Judge Griffith is a graduate Brigham Young University, where he was serving as general counsel and law professor when he was named to the D.C. court by President George W. Bush.

In his ruling, he chided the two federal agencies for not cooperating to meet the law’s mandates.

“Each agency prioritized different goals and sought to retain as much control over the process as possible. The FAA emphasized air traffic safety; the NPS, protecting park resources and visitor experience,” the judge wrote. “As a result, the agencies bickered over everything from responsibility for making certain NEPA [National Environmental Policy Act] determinations to the proper metric for measuring baseline noise levels.”

The court gave the two federal agencies 120 days, or by Aug. 28, to produce a schedule for bringing all 23 parks into compliance.

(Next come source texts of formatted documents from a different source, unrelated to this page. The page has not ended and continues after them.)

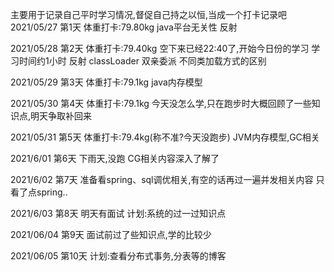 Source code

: 主要用于记录自己平时学习情况,督促自己持之以恒,当成一个打卡记录吧
2021/05/27 第1天
体重打卡:79.80kg
java平台无关性 反射 

2021/05/28 第2天
体重打卡:79.40kg
空下来已经22:40了,开始今日份的学习
学习时间约1小时 
反射 classLoader 双亲委派 不同类加载方式的区别

2021/05/29 第3天
体重打卡:79.1kg
java内存模型

2021/05/30 第4天
体重打卡:79.1kg
今天没怎么学,只在跑步时大概回顾了一些知识点,明天争取补回来

2021/05/31 第5天
体重打卡:79.4kg(称不准?今天没跑步)
JVM内存模型,GC相关

2021/6/01 第6天
下雨天,没跑
CG相关内容深入了解了

2021/6/02 第7天
准备看spring、sql调优相关,有空的话再过一遍并发相关内容
只看了点spring..

2021/6/03 第8天
明天有面试
计划:系统的过一过知识点

2021/06/04 第9天
面试前过了些知识点,学的比较少

2021/06/05 第10天
计划:查看分布式事务,分表等的博客

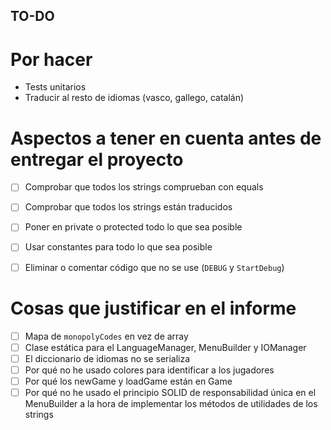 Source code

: TO-DO
------------------------------------------

# Por hacer

- Tests unitarios
- Traducir al resto de idiomas (vasco, gallego, catalán)

# Aspectos a tener en cuenta antes de entregar el proyecto

- [ ] Comprobar que todos los strings comprueban con equals
- [ ] Comprobar que todos los strings están traducidos
- [ ] Poner en private o protected todo lo que sea posible
- [ ] Usar constantes para todo lo que sea posible
- [ ] Eliminar o comentar código que no se use (`DEBUG` y `StartDebug`)


# Cosas que justificar en el informe

- [ ] Mapa de `monopolyCodes` en vez de array
- [ ] Clase estática para el LanguageManager, MenuBuilder y IOManager
- [ ] El diccionario de idiomas no se serializa
- [ ] Por qué no he usado colores para identificar a los jugadores
- [ ] Por qué los newGame y loadGame están en Game
- [ ] Por qué no he usado el principio SOLID de responsabilidad única en el MenuBuilder a la hora de implementar los métodos de utilidades de los strings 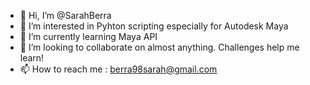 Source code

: - 👋 Hi, I’m @SarahBerra
- 👀 I’m interested in Pyhton scripting especially for Autodesk Maya
- 🌱 I’m currently learning Maya API
- 💞️ I’m looking to collaborate on almost anything. Challenges help me learn!
- 📫 How to reach me : berra98sarah@gmail.com

<!---
SarahBerra/SarahBerra is a ✨ special ✨ repository because its `README.md` (this file) appears on your GitHub profile.
You can click the Preview link to take a look at your changes.
--->
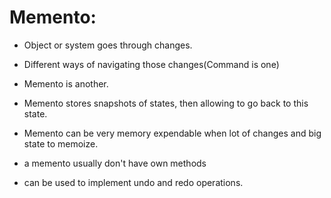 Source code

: # Memento:

* Object or system goes through changes.
* Different ways of navigating those changes(Command is one)
* Memento is another.
* Memento stores snapshots of states, then allowing to go back to this state.
* Memento can be very memory expendable when lot of changes and big state to memoize.

* a memento usually don't have own methods
* can be used to implement undo and redo operations.  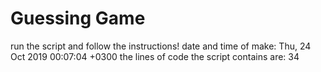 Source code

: # Guessing Game
run the script and follow the instructions!
date and time of make: Thu, 24 Oct 2019 00:07:04 +0300
the lines of code the  script contains are: 34
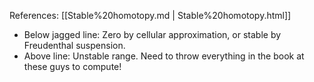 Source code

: 












References: [[Stable%20homotopy.md | Stable%20homotopy.html]]

-   Below jagged line: Zero by cellular approximation, or stable by Freudenthal suspension.
-   Above line: Unstable range. Need to throw everything in the book at these guys to compute!
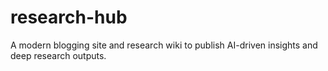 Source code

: # research-hub
A modern blogging site and research wiki to publish AI-driven insights and deep research outputs.
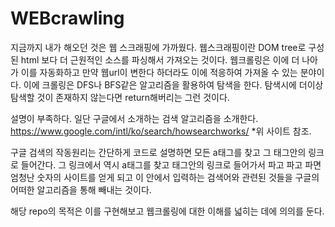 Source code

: # WEBcrawling

지금까지 내가 해오던 것은 웹 스크래핑에 가까웠다.
웹스크래핑이란 DOM tree로 구성된 html 보다 더 근원적인 소스를 파싱해서 가져오는 것이다.
웹크롤링은 이에 더 나아가 이를 자동화하고 만약 웹url이 변한다 하더라도 이에 적응하여 가져올 수 있는 분야이다.
이에 크롤링은 DFS나 BFS같은 알고리즘을 활용하여 탐색을 한다. 탐색시에 더이상 탐색할 것이 존재하지 않는다면 return해버리는 그런 것이다.

설명이 부족하다. 일단 구글에서 소개하는 검색 알고리즘을 소개한다.
https://www.google.com/intl/ko/search/howsearchworks/
*위 사이트 참조.

구글 검색의 작동원리는 간단하게 코드로 설명하면 모든 a태그를 찾고 그 태그안의 링크로 들어간다.
그 링크에서 역시 a태그를 찾고 태그안의 링크로 들어가서 파고 파고 파면
 엄청난 숫자의 사이트를 얻게 되고 이 안에서 입력하는 검색어와 관련된 것들을 구글의 어떠한 알고리즘을 통해 빼내는 것이다.
 
 해당 repo의 목적은 이를 구현해보고 웹크롤링에 대한 이해를 넓히는 데에 의의를 둔다.

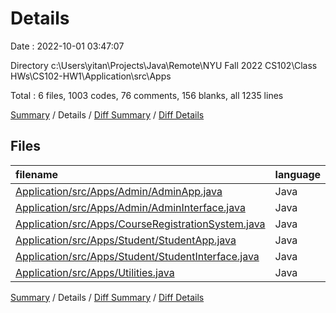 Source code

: # Details

Date : 2022-10-01 03:47:07

Directory c:\\Users\\yitan\\Projects\\Java\\Remote\\NYU Fall 2022 CS102\\Class HWs\\CS102-HW1\\Application\\src\\Apps

Total : 6 files,  1003 codes, 76 comments, 156 blanks, all 1235 lines

[Summary](results.md) / Details / [Diff Summary](diff.md) / [Diff Details](diff-details.md)

## Files
| filename | language | code | comment | blank | total |
| :--- | :--- | ---: | ---: | ---: | ---: |
| [Application/src/Apps/Admin/AdminApp.java](/Application/src/Apps/Admin/AdminApp.java) | Java | 417 | 36 | 62 | 515 |
| [Application/src/Apps/Admin/AdminInterface.java](/Application/src/Apps/Admin/AdminInterface.java) | Java | 15 | 0 | 4 | 19 |
| [Application/src/Apps/CourseRegistrationSystem.java](/Application/src/Apps/CourseRegistrationSystem.java) | Java | 414 | 27 | 59 | 500 |
| [Application/src/Apps/Student/StudentApp.java](/Application/src/Apps/Student/StudentApp.java) | Java | 113 | 13 | 21 | 147 |
| [Application/src/Apps/Student/StudentInterface.java](/Application/src/Apps/Student/StudentInterface.java) | Java | 11 | 0 | 4 | 15 |
| [Application/src/Apps/Utilities.java](/Application/src/Apps/Utilities.java) | Java | 33 | 0 | 6 | 39 |

[Summary](results.md) / Details / [Diff Summary](diff.md) / [Diff Details](diff-details.md) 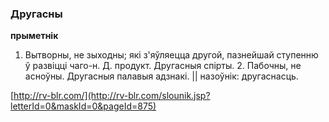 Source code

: ### Другасны
**прыметнік**

1. Вытворны, не зыходны; які з'яўляецца другой, пазнейшай ступенню ў развіцці чаго-н. Д. продукт. Другасныя спірты. 2. Пабочны, не асноўны. Другасныя палавыя адзнакі. || назоўнік: другаснасць.

<a rel="author">[http://rv-blr.com/](http://rv-blr.com/slounik.jsp?letterId=0&maskId=0&pageId=875)</a>
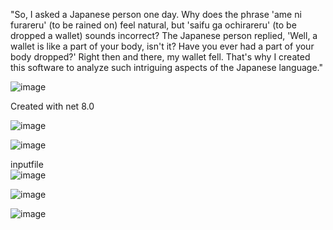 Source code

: "So, I asked a Japanese person one day. Why does the phrase 'ame ni furareru' (to be rained on) feel natural, but 'saifu ga ochirareru' (to be dropped a wallet) sounds incorrect? The Japanese person replied, 'Well, a wallet is like a part of your body, isn't it? Have you ever had a part of your body dropped?' Right then and there, my wallet fell. That's why I created this software to analyze such intriguing aspects of the Japanese language."

![image](https://github.com/matahino/morphological-analysis/assets/96413690/b711e7bf-9656-467b-bb73-87d643a42923) <br>

Created with net 8.0<br>

![image](https://github.com/matahino/morphological-analysis/assets/96413690/01bb01af-4766-4f77-8343-8e97e15d491a)<br>



![image](https://github.com/matahino/morphological-analysis/assets/96413690/13f214db-9663-41d3-8859-d1f5e633122d)<br>



inputfile<br>
![image](https://github.com/matahino/morphological-analysis/assets/96413690/00b20295-c1f2-4e31-a33d-4f3d72709d7e)<br>


![image](https://github.com/matahino/morphological-analysis/assets/96413690/5ff0bcfc-3b90-4b5f-a3cc-e54b657d6ac7)<br>


![image](https://github.com/matahino/morphological-analysis/assets/96413690/1d452430-15f3-408a-a064-7f05a5b73586)<br>


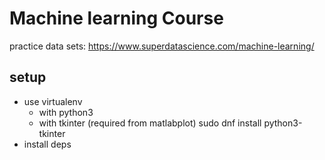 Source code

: # Machine learning Course

practice data sets: https://www.superdatascience.com/machine-learning/

## setup

* use virtualenv
	- with python3
	- with tkinter (required from matlabplot)
		 sudo dnf install python3-tkinter 
* install deps



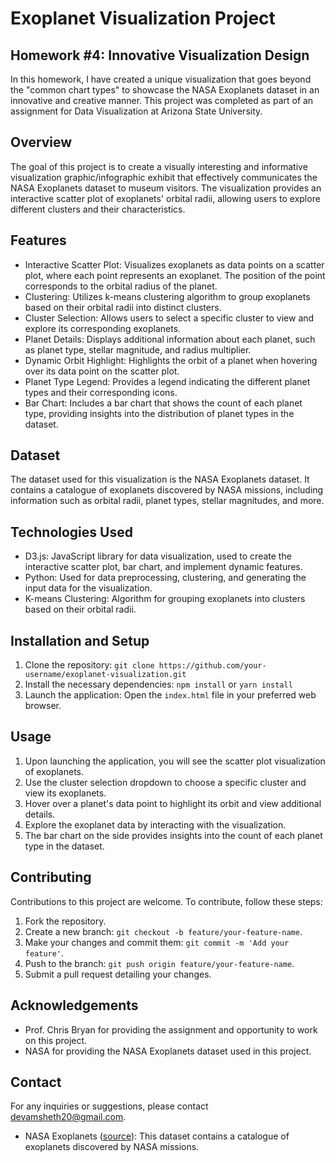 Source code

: # Exoplanet Visualization Project

## Homework #4: Innovative Visualization Design

In this homework, I have created a unique visualization that goes beyond the "common chart types" to showcase the NASA Exoplanets dataset in an innovative and creative manner. This project was completed as part of an assignment for Data Visualization at Arizona State University.

## Overview
The goal of this project is to create a visually interesting and informative visualization graphic/infographic exhibit that effectively communicates the NASA Exoplanets dataset to museum visitors. The visualization provides an interactive scatter plot of exoplanets' orbital radii, allowing users to explore different clusters and their characteristics.

## Features
- Interactive Scatter Plot: Visualizes exoplanets as data points on a scatter plot, where each point represents an exoplanet. The position of the point corresponds to the orbital radius of the planet.
- Clustering: Utilizes k-means clustering algorithm to group exoplanets based on their orbital radii into distinct clusters.
- Cluster Selection: Allows users to select a specific cluster to view and explore its corresponding exoplanets.
- Planet Details: Displays additional information about each planet, such as planet type, stellar magnitude, and radius multiplier.
- Dynamic Orbit Highlight: Highlights the orbit of a planet when hovering over its data point on the scatter plot.
- Planet Type Legend: Provides a legend indicating the different planet types and their corresponding icons.
- Bar Chart: Includes a bar chart that shows the count of each planet type, providing insights into the distribution of planet types in the dataset.

## Dataset
The dataset used for this visualization is the NASA Exoplanets dataset. It contains a catalogue of exoplanets discovered by NASA missions, including information such as orbital radii, planet types, stellar magnitudes, and more.

## Technologies Used
- D3.js: JavaScript library for data visualization, used to create the interactive scatter plot, bar chart, and implement dynamic features.
- Python: Used for data preprocessing, clustering, and generating the input data for the visualization.
- K-means Clustering: Algorithm for grouping exoplanets into clusters based on their orbital radii.

## Installation and Setup
1. Clone the repository: `git clone https://github.com/your-username/exoplanet-visualization.git`
2. Install the necessary dependencies: `npm install` or `yarn install`
3. Launch the application: Open the `index.html` file in your preferred web browser.

## Usage
1. Upon launching the application, you will see the scatter plot visualization of exoplanets.
2. Use the cluster selection dropdown to choose a specific cluster and view its exoplanets.
3. Hover over a planet's data point to highlight its orbit and view additional details.
4. Explore the exoplanet data by interacting with the visualization.
5. The bar chart on the side provides insights into the count of each planet type in the dataset.

## Contributing
Contributions to this project are welcome. To contribute, follow these steps:
1. Fork the repository.
2. Create a new branch: `git checkout -b feature/your-feature-name`.
3. Make your changes and commit them: `git commit -m 'Add your feature'`.
4. Push to the branch: `git push origin feature/your-feature-name`.
5. Submit a pull request detailing your changes.


## Acknowledgements
- Prof. Chris Bryan for providing the assignment and opportunity to work on this project.
- NASA for providing the NASA Exoplanets dataset used in this project.

## Contact
For any inquiries or suggestions, please contact devamsheth20@gmail.com.


* NASA Exoplanets ([source](https://www.kaggle.com/datasets/adityamishraml/nasaexoplanets)): This dataset contains a catalogue of exoplanets discovered by NASA missions.
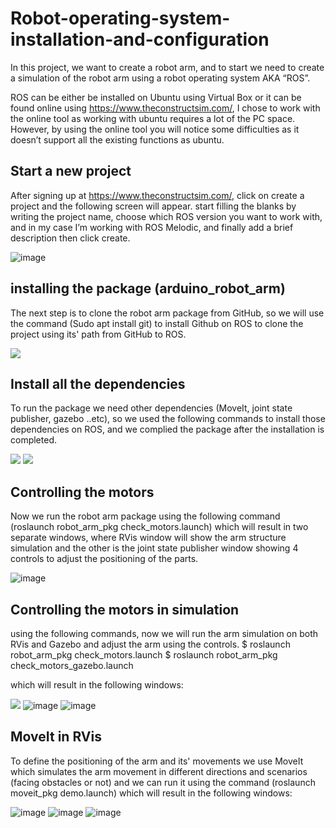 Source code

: # Robot-operating-system-installation-and-configuration

In this project, we want to create a robot arm, and to start we need to create a simulation of the robot arm using a robot operating system AKA “ROS”.

ROS can be either be installed on Ubuntu using Virtual Box or it can be found online using https://www.theconstructsim.com/, I chose to work with the online tool as working with ubuntu requires a lot of the PC space. However, by using the online tool you will notice some difficulties as it doesn’t support all the existing functions as ubuntu.

## Start a new project
After signing up at https://www.theconstructsim.com/, click on create a project and the following screen will appear. start filling the blanks by writing the project name, choose which ROS version you want to work with, and in my case I’m working with ROS Melodic, and finally add a brief description then click create.

![image](https://user-images.githubusercontent.com/85634099/124360247-6622d880-dc31-11eb-95fa-09fd02b9d708.png)

## installing the package (arduino_robot_arm)
The next step is to clone the robot arm package from GitHub, so we will use the command (Sudo apt install git) to install Github on ROS to clone the project using its' path from GitHub to ROS.

![](https://user-images.githubusercontent.com/85634099/124360255-6de27d00-dc31-11eb-8177-fc9b4ffacb45.png)

## Install all the dependencies 
To run the package we need other dependencies (MoveIt, joint state publisher, gazebo ..etc), so we used the following commands to install those dependencies on ROS, and we complied the package after the installation is completed.

![](https://user-images.githubusercontent.com/85634099/124360261-7470f480-dc31-11eb-93d3-47d5581a7b30.png)
![](https://user-images.githubusercontent.com/85634099/124360266-78047b80-dc31-11eb-867e-a16a6b62b820.png)

## Controlling the motors
Now we run the robot arm package using the following command (roslaunch robot_arm_pkg check_motors.launch) which will result in two separate windows, where RVis window will show the arm structure simulation and the other is the joint state publisher window showing 4 controls to adjust the positioning of the parts.

![image](https://user-images.githubusercontent.com/85634099/124360282-894d8800-dc31-11eb-96b9-555cafa4f97e.png)

## Controlling the motors in simulation
using the following commands, now we will run the arm simulation on both RVis and Gazebo and adjust the arm using the controls.
$ roslaunch robot_arm_pkg check_motors.launch
$ roslaunch robot_arm_pkg check_motors_gazebo.launch

which will result in the following windows:

![](https://user-images.githubusercontent.com/85634099/124360294-9f5b4880-dc31-11eb-97fb-7e327c2df804.png)
![image](https://user-images.githubusercontent.com/85634099/124360313-bbf78080-dc31-11eb-9e9e-602111b73c55.png)
![image](https://user-images.githubusercontent.com/85634099/124360327-d4679b00-dc31-11eb-9329-3370c9119cff.png)

## MoveIt in RVis
To define the positioning of the arm and its' movements we use MoveIt which simulates the arm movement in different directions and scenarios (facing obstacles or not) and we can run it using the command (roslaunch moveit_pkg demo.launch) which will result in the following windows:

![image](https://user-images.githubusercontent.com/85634099/124360374-1a246380-dc32-11eb-91c3-1b190c9cfe68.png)
![image](https://user-images.githubusercontent.com/85634099/124360385-23153500-dc32-11eb-9483-970fa48d6d66.png)
![image](https://user-images.githubusercontent.com/85634099/124360386-27415280-dc32-11eb-836e-967a7b900b8f.png)



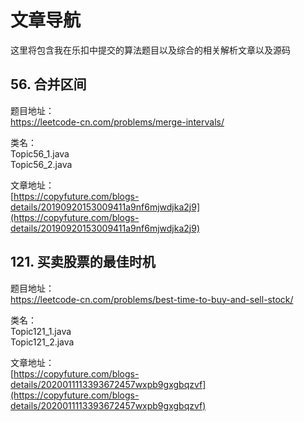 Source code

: # 文章导航 

这里将包含我在乐扣中提交的算法题目以及综合的相关解析文章以及源码   


## 56. 合并区间
题目地址：  
https://leetcode-cn.com/problems/merge-intervals/  

类名：  
Topic56_1.java  
Topic56_2.java  

文章地址：  
[https://copyfuture.com/blogs-details/20190920153009411a9nf6mjwdjka2j9](https://copyfuture.com/blogs-details/20190920153009411a9nf6mjwdjka2j9)

## 121. 买卖股票的最佳时机
题目地址：  
https://leetcode-cn.com/problems/best-time-to-buy-and-sell-stock/

类名：  
Topic121_1.java  
Topic121_2.java  

文章地址：  
[https://copyfuture.com/blogs-details/2020011113393672457wxpb9gxgbqzvf](https://copyfuture.com/blogs-details/2020011113393672457wxpb9gxgbqzvf)


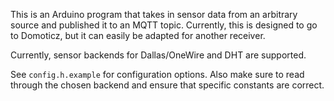 This is an Arduino program that takes in sensor data from an arbitrary source and published it to an MQTT topic. Currently, this is designed to go to Domoticz, but it can easily be adapted for another receiver.

Currently, sensor backends for Dallas/OneWire and DHT are supported.

See `config.h.example` for configuration options. Also make sure to read through the chosen backend and ensure that specific constants are correct.
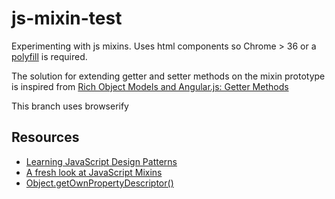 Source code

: js-mixin-test
=============

Experimenting with js mixins. Uses html components so Chrome > 36 or a [polyfill](https://github.com/WebReflection/document-register-element#document-register-element) is required.

The solution for extending getter and setter methods on the mixin prototype is inspired from [Rich Object Models and Angular.js: Getter Methods](http://java.dzone.com/articles/rich-object-models-and-0)

This branch uses browserify

## Resources
* [Learning JavaScript Design Patterns](http://addyosmani.com/resources/essentialjsdesignpatterns/book/#mixinpatternjavascript)
* [A fresh look at JavaScript Mixins](http://javascriptweblog.wordpress.com/2011/05/31/a-fresh-look-at-javascript-mixins/)
* [Object.getOwnPropertyDescriptor()](https://developer.mozilla.org/en-US/docs/Web/JavaScript/Reference/Global_Objects/Object/getOwnPropertyDescriptor  )
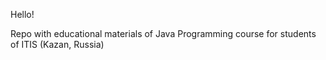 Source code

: Hello!

Repo with educational materials of Java Programming course for students of ITIS (Kazan, Russia)
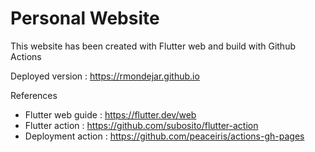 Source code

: # Personal Website
This website has been created with Flutter web and build with Github Actions

Deployed version : https://rmondejar.github.io

References

* Flutter web guide : https://flutter.dev/web
* Flutter action : https://github.com/subosito/flutter-action
* Deployment action : https://github.com/peaceiris/actions-gh-pages
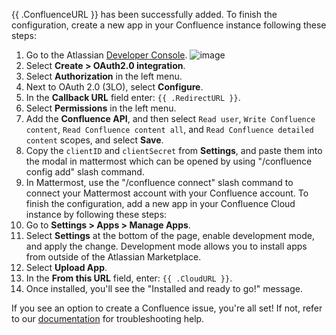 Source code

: {{ .ConfluenceURL }} has been successfully added. To finish the configuration, create a new app in your Confluence instance following these steps:

1. Go to the Atlassian [Developer Console](https://developer.atlassian.com/console/myapps/).
    ![image](https://user-images.githubusercontent.com/90389917/202149604-1f0b8758-96ab-49b0-bd9f-f23ce9d6beda.png)
2. Select **Create > OAuth2.0 integration**.
3. Select **Authorization** in the left menu.
4. Next to OAuth 2.0 (3LO), select **Configure**.
5. In the **Callback URL** field enter:
``
    {{ .RedirectURL }}
``.
6. Select **Permissions** in the left menu.
7. Add the **Confluence API**, and then select `Read user`, `Write Confluence content`, `Read Confluence content all`, and `Read Confluence detailed content` scopes, and select **Save**.
8. Copy the `clientID` and `clientSecret` from **Settings**, and paste them into the modal in mattermost which can be opened by using "/confluence config add" slash command.
9. In Mattermost, use the "/confluence connect" slash command to connect your Mattermost account with your Confluence account.
To finish the configuration, add a new app in your Confluence Cloud instance by following these steps:
1. Go to **Settings > Apps > Manage Apps**.
2. Select **Settings** at the bottom of the page, enable development mode, and apply the change. Development mode allows you to install apps from outside of the Atlassian Marketplace.
3. Select **Upload App**.
4. In the **From this URL** field, enter: `{{ .CloudURL }}`.
5. Once installed, you'll see the "Installed and ready to go!" message.

If you see an option to create a Confluence issue, you're all set! If not, refer to our [documentation](https://mattermost.gitbook.io/plugin-confluence) for troubleshooting help.
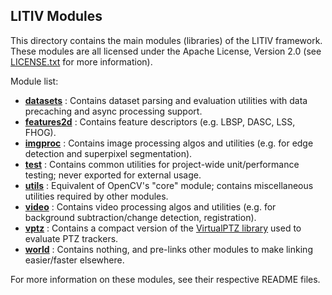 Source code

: LITIV Modules
-------------
This directory contains the main modules (libraries) of the LITIV framework. These modules are all licensed under the Apache License, Version 2.0 (see [LICENSE.txt](../LICENSE.txt) for more information).

Module list:
* [**datasets**](./modules/datasets/) : Contains dataset parsing and evaluation utilities with data precaching and async processing support.
* [**features2d**](./modules/features2d/) : Contains feature descriptors (e.g. LBSP, DASC, LSS, FHOG).
* [**imgproc**](./modules/imgproc/) : Contains image processing algos and utilities (e.g. for edge detection and superpixel segmentation).
* [**test**](./modules/test/) : Contains common utilities for project-wide unit/performance testing; never exported for external usage.
* [**utils**](./modules/utils/) : Equivalent of OpenCV's "core" module; contains miscellaneous utilities required by other modules.
* [**video**](./modules/video/) : Contains video processing algos and utilities (e.g. for background subtraction/change detection, registration).
* [**vptz**](./modules/vptz/) : Contains a compact version of the [VirtualPTZ library](https://bitbucket.org/pierre_luc_st_charles/virtualptz_standalone) used to evaluate PTZ trackers.
* [**world**](./modules/world/) : Contains nothing, and pre-links other modules to make linking easier/faster elsewhere.

For more information on these modules, see their respective README files.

“If the agencies anticipate that it will take them longer than two years [to produce the plans], they must offer specific, concrete reasons for why that is so in their proposal,” the judge wrote. “The court will retain jurisdiction to approve the plan and monitor the agencies’ progress.”

Business busting?

The Coxes, who say they have operated for 43 years with clean safety records, fear a management plan crafted by the park service will result in “arbitrary” solutions to problems that might not exist.

“If they want to do it right, they would bring in noise-monitoring equipment and record our sounds as we fly different routes and different altitudes. They don’t have enough time to do that,” Paul Cox said. “We aren’t going to voluntarily accept something that you have arbitrarily thrown at us. You can’t just do things that run us out of business.”

He said his firm is willing to discuss noise-abatement strategies, time-of-day limits and other restrictions as long as such measures address actual problems with commercial overflights and will improve the park.

Questions for this story to the park service were directed to its Natural Resource Stewardship and Science program, which was unable to provide anyone for an interview.

Meanwhile, PEER advocates argue air tour operators should pay for the privilege of flying customers over national parks.

“They should be subjected to a concession agreement," Hingson said, "just like any bus company or backpacking outfit, then [they] would be paying those fees.”

The Coxes reject that logic, arguing air tours do not actually use the park.

“We use federally controlled airspace,” Paul Cox said. “That’s their [the park service’s] problem. They want to control us. They would love to charge us, but we don’t use their facility. We leave it the way we found it. We are not walking up and on the rim, leaving dirty diapers on the trails.”

His and his son’s biggest fear is that the new process will result in a management plan that will render their business unprofitable and wreck their livelihood. In that case, Paul Cox warned, the park service may find itself back in court.